From the data, copy out every line in which the word "composition" appears.

Collected data:
§ §

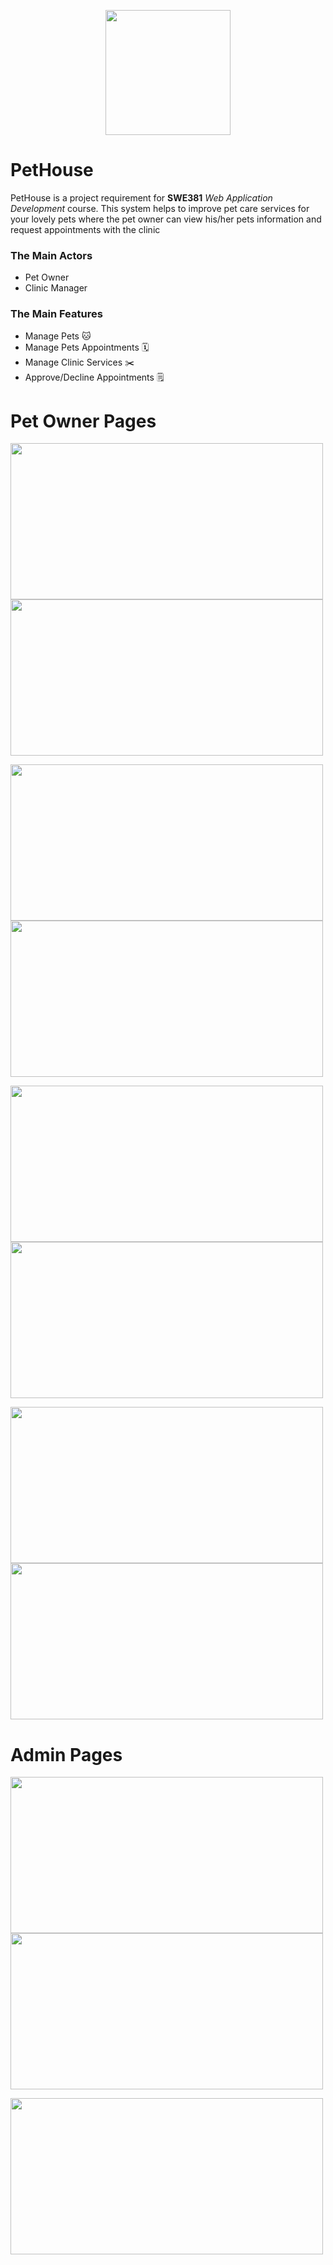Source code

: <p align="center">
<img width="200" height="200" src="https://user-images.githubusercontent.com/86523699/185805735-fa2375c1-3adb-4321-ac24-4f2d7dfc71c4.png"> 
</p>

# PetHouse
PetHouse is a project requirement for **SWE381** *Web Application Development* course. This system helps to improve pet care services for your lovely pets where the pet owner can view his/her pets information and request appointments with the clinic 


### The Main Actors
- Pet Owner
- Clinic Manager


### The Main Features

- Manage Pets :cat:
- Manage Pets Appointments :spiral_calendar:
- Manage Clinic Services :scissors:
- Approve/Decline Appointments :spiral_notepad:


# Pet Owner Pages
<p align="left">
<img width="500" height="250" src="https://user-images.githubusercontent.com/86523699/200040417-051abc5a-bd8c-4285-adfa-0a51ef21f1d3.jpg"> 
<img width="500" height="250" src="https://user-images.githubusercontent.com/86523699/200041472-69f6f9cc-bfeb-4780-b7dd-ba6d0c762217.jpg"> 
</p>
<p align="left">
<img width="500" height="250" src="https://user-images.githubusercontent.com/86523699/200041601-6778e6f5-4b58-41d2-90ef-cdb79ec83f30.jpg"> 
<img width="500" height="250" src="https://user-images.githubusercontent.com/86523699/200043637-49d836bf-dccd-48c9-83d0-43889bc31d27.jpg"> 
</p>
<p align="left">
<img width="500" height="250" src="https://user-images.githubusercontent.com/86523699/200041636-31a31e5f-0865-442e-a06e-9a30afb643db.jpg"> 
<img width="500" height="250" src="https://user-images.githubusercontent.com/86523699/200041661-386fe7a2-b1db-4ced-a90c-2520b7168919.jpg"> 
</p>
<p align="left">
<img width="500" height="250" src="https://user-images.githubusercontent.com/86523699/200041673-6b13f0d2-6c03-4ec2-9b83-e815b261879c.jpg"> 
<img width="500" height="250" src="https://user-images.githubusercontent.com/86523699/200043422-f5760973-b5f8-4e64-8543-cc3e83ee9ffd.jpg"> 
</p>

# Admin Pages
<p align="left">
<img width="500" height="250" src="https://user-images.githubusercontent.com/86523699/200043591-006d5454-cf9e-47da-be90-32c87d519b51.jpg"> 
<img width="500" height="250" src="https://user-images.githubusercontent.com/86523699/200043612-80cab541-1df7-4074-9cad-3b83c869ad3a.jpg"> 
</p>
<p align="left">
<img width="500" height="250" src="https://user-images.githubusercontent.com/86523699/200043628-c479b8e8-d1e4-4690-9974-0177efbd1a3c.jpg"> 
</p>






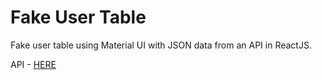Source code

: # Fake User Table

Fake user table using Material UI with JSON data from an API in ReactJS.

API - [HERE](https://jsonplaceholder.typicode.com)
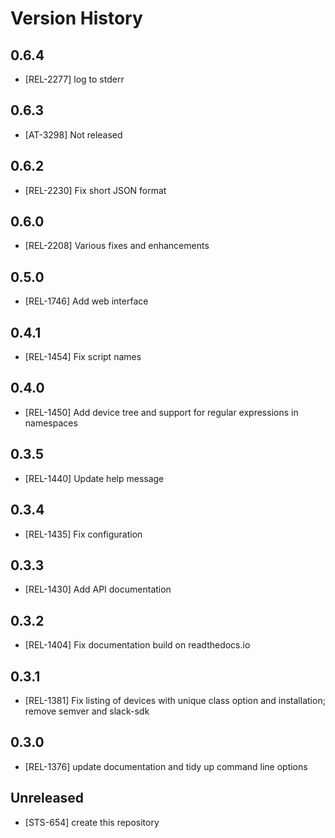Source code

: # Version History

## 0.6.4

* [REL-2277] log to stderr

## 0.6.3

* [AT-3298] Not released

## 0.6.2

* [REL-2230] Fix short JSON format

## 0.6.0

* [REL-2208] Various fixes and enhancements

## 0.5.0

* [REL-1746] Add web interface

## 0.4.1

* [REL-1454] Fix script names 

## 0.4.0

* [REL-1450] Add device tree and support for regular expressions in namespaces

## 0.3.5

* [REL-1440] Update help message

## 0.3.4

* [REL-1435] Fix configuration

## 0.3.3

* [REL-1430] Add API documentation

## 0.3.2

* [REL-1404] Fix documentation build on readthedocs.io

## 0.3.1

* [REL-1381] Fix listing of devices with unique class option and installation; remove semver and slack-sdk

## 0.3.0

* [REL-1376] update documentation and tidy up command line options 

## Unreleased

* [STS-654] create this repository
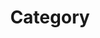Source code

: ---
title: "Category"
layout : "categories"
permalink : /categories/
author_profile : true
sidebar_main : true
---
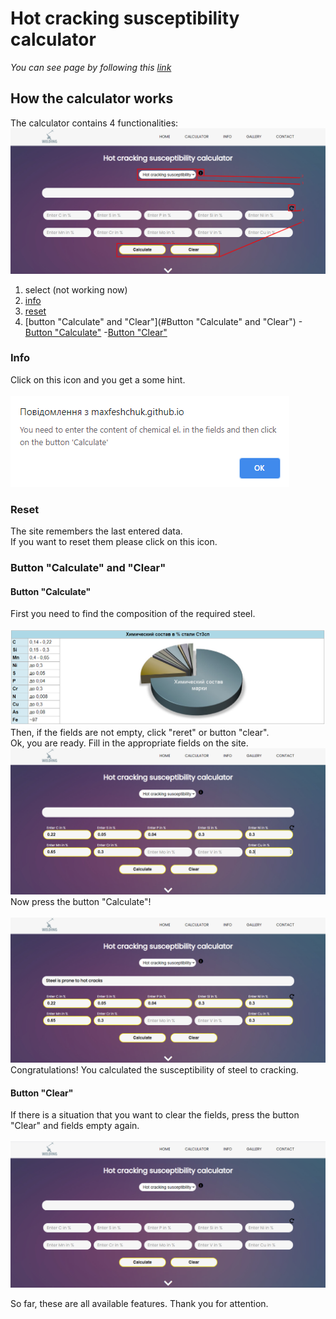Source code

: # Hot cracking susceptibility calculator
*You can see page by following this [link](https://maxfeshchuk.github.io/calc/)*
## How the calculator works

The calculator contains 4 functionalities:
![functionalities](calc/images/README_5.png)
1. select (not working now)
2. [info](#Info)
3. [reset](#Reset)
4. [button "Calculate" and "Clear"](#Button "Calculate" and "Clear")
	-[Button "Calculate"](#Button "Calculate")
	-[Button "Clear"](#Button "Clear")


### Info

Click on this icon and you get a some hint.</br></br>
![info](calc/images/README_6.png)

### Reset

The site remembers the last entered data.</br>
If you want to reset them please click on this icon.

### Button "Calculate" and "Clear"

#### Button "Calculate"

First you need to find the composition of the required steel.</br></br>
![composition](calc/images/README_1.png)
Then, if the fields are not empty, click "reret" or button "clear".</br> 
Ok, you are ready. Fill in the appropriate fields on the site.</br>
![fill_fields](calc/images/README_2.png)
Now press the button "Calculate"!</br></br>
![result](calc/images/README_3.png)
Congratulations! You calculated the susceptibility of steel to cracking.

#### Button "Clear"

If there is a situation that you want to clear the fields, press the button "Clear"
and fields empty again.</br></br>
![clear_fields](calc/images/README_4.png)

So far, these are all available features. Thank you for attention.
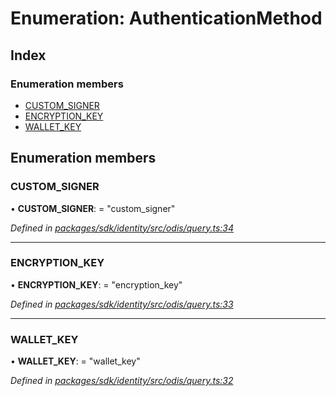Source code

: # Enumeration: AuthenticationMethod

## Index

### Enumeration members

* [CUSTOM_SIGNER](_odis_query_.authenticationmethod.md#custom_signer)
* [ENCRYPTION_KEY](_odis_query_.authenticationmethod.md#encryption_key)
* [WALLET_KEY](_odis_query_.authenticationmethod.md#wallet_key)

## Enumeration members

###  CUSTOM_SIGNER

• **CUSTOM_SIGNER**: = "custom_signer"

*Defined in [packages/sdk/identity/src/odis/query.ts:34](https://github.com/celo-org/celo-monorepo/blob/master/packages/sdk/identity/src/odis/query.ts#L34)*

___

###  ENCRYPTION_KEY

• **ENCRYPTION_KEY**: = "encryption_key"

*Defined in [packages/sdk/identity/src/odis/query.ts:33](https://github.com/celo-org/celo-monorepo/blob/master/packages/sdk/identity/src/odis/query.ts#L33)*

___

###  WALLET_KEY

• **WALLET_KEY**: = "wallet_key"

*Defined in [packages/sdk/identity/src/odis/query.ts:32](https://github.com/celo-org/celo-monorepo/blob/master/packages/sdk/identity/src/odis/query.ts#L32)*
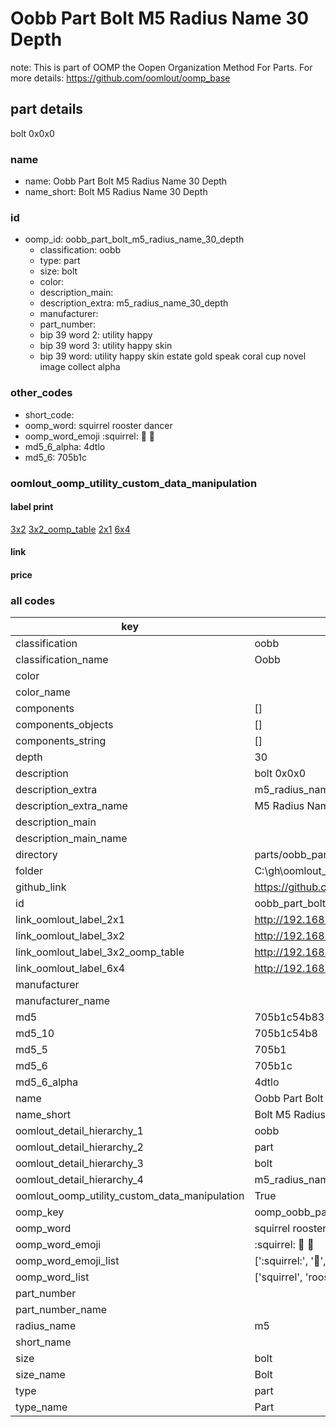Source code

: # Oobb Part Bolt M5 Radius Name 30 Depth  

note: This is part of OOMP the Oopen Organization Method For Parts. For more details: https://github.com/oomlout/oomp_base

##  part details
  



bolt 0x0x0



### name
* name: Oobb Part Bolt M5 Radius Name 30 Depth
* name_short: Bolt M5 Radius Name 30 Depth
### id
* oomp_id: oobb_part_bolt_m5_radius_name_30_depth
  * classification: oobb
  * type: part
  * size: bolt
  * color: 
  * description_main: 
  * description_extra: m5_radius_name_30_depth
  * manufacturer: 
  * part_number: 
  * bip 39 word 2: utility happy
  * bip 39 word 3: utility happy skin
  * bip 39 word: utility happy skin estate gold speak coral cup novel image collect alpha

### other_codes
* short_code: 
* oomp_word: squirrel rooster dancer
* oomp_word_emoji :squirrel: :rooster: :dancer:
* md5_6_alpha: 4dtlo
* md5_6: 705b1c






### oomlout_oomp_utility_custom_data_manipulation
#### label print
[3x2](http://192.168.1.245:1112/?label=oomp%204dtlo)
[3x2_oomp_table](http://192.168.1.108:1112/?label=oomp%204dtlo)
[2x1](http://192.168.1.242:1112/?label=oomp%204dtlo)
[6x4](http://192.168.1.55:1112/?label=oomp%204dtlo)    

#### link

                              

#### price







### all codes 
| key | value |  
| --- | --- |  
| classification | oobb |  
| classification_name | Oobb |  
| color |  |  
| color_name |  |  
| components | [] |  
| components_objects | [] |  
| components_string | [] |  
| depth | 30 |  
| description | bolt 0x0x0 |  
| description_extra | m5_radius_name_30_depth |  
| description_extra_name | M5 Radius Name 30 Depth |  
| description_main |  |  
| description_main_name |  |  
| directory | parts/oobb_part_bolt_m5_radius_name_30_depth |  
| folder | C:\gh\oomlout_oobb_version_4_generated_parts\parts\oobb_part_bolt_m5_radius_name_30_depth |  
| github_link | https://github.com/oomlout/oomlout_oomp_part_src/tree/main/parts/oobb_part_bolt_m5_radius_name_30_depth |  
| id | oobb_part_bolt_m5_radius_name_30_depth |  
| link_oomlout_label_2x1 | http://192.168.1.242:1112/?label=oomp%204dtlo |  
| link_oomlout_label_3x2 | http://192.168.1.245:1112/?label=oomp%204dtlo |  
| link_oomlout_label_3x2_oomp_table | http://192.168.1.108:1112/?label=oomp%204dtlo |  
| link_oomlout_label_6x4 | http://192.168.1.55:1112/?label=oomp%204dtlo |  
| manufacturer |  |  
| manufacturer_name |  |  
| md5 | 705b1c54b835a607433224d7951a3f82 |  
| md5_10 | 705b1c54b8 |  
| md5_5 | 705b1 |  
| md5_6 | 705b1c |  
| md5_6_alpha | 4dtlo |  
| name | Oobb Part Bolt M5 Radius Name 30 Depth |  
| name_short | Bolt M5 Radius Name 30 Depth |  
| oomlout_detail_hierarchy_1 | oobb |  
| oomlout_detail_hierarchy_2 | part |  
| oomlout_detail_hierarchy_3 | bolt |  
| oomlout_detail_hierarchy_4 | m5_radius_name_30_depth |  
| oomlout_oomp_utility_custom_data_manipulation | True |  
| oomp_key | oomp_oobb_part_bolt_m5_radius_name_30_depth |  
| oomp_word | squirrel rooster dancer |  
| oomp_word_emoji | :squirrel: :rooster: :dancer: |  
| oomp_word_emoji_list | [':squirrel:', ':rooster:', ':dancer:'] |  
| oomp_word_list | ['squirrel', 'rooster', 'dancer'] |  
| part_number |  |  
| part_number_name |  |  
| radius_name | m5 |  
| short_name |  |  
| size | bolt |  
| size_name | Bolt |  
| type | part |  
| type_name | Part |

§ §

Your response:
First you need to find the composition of the required steel.</br></br>
![composition](calc/images/README_1.png)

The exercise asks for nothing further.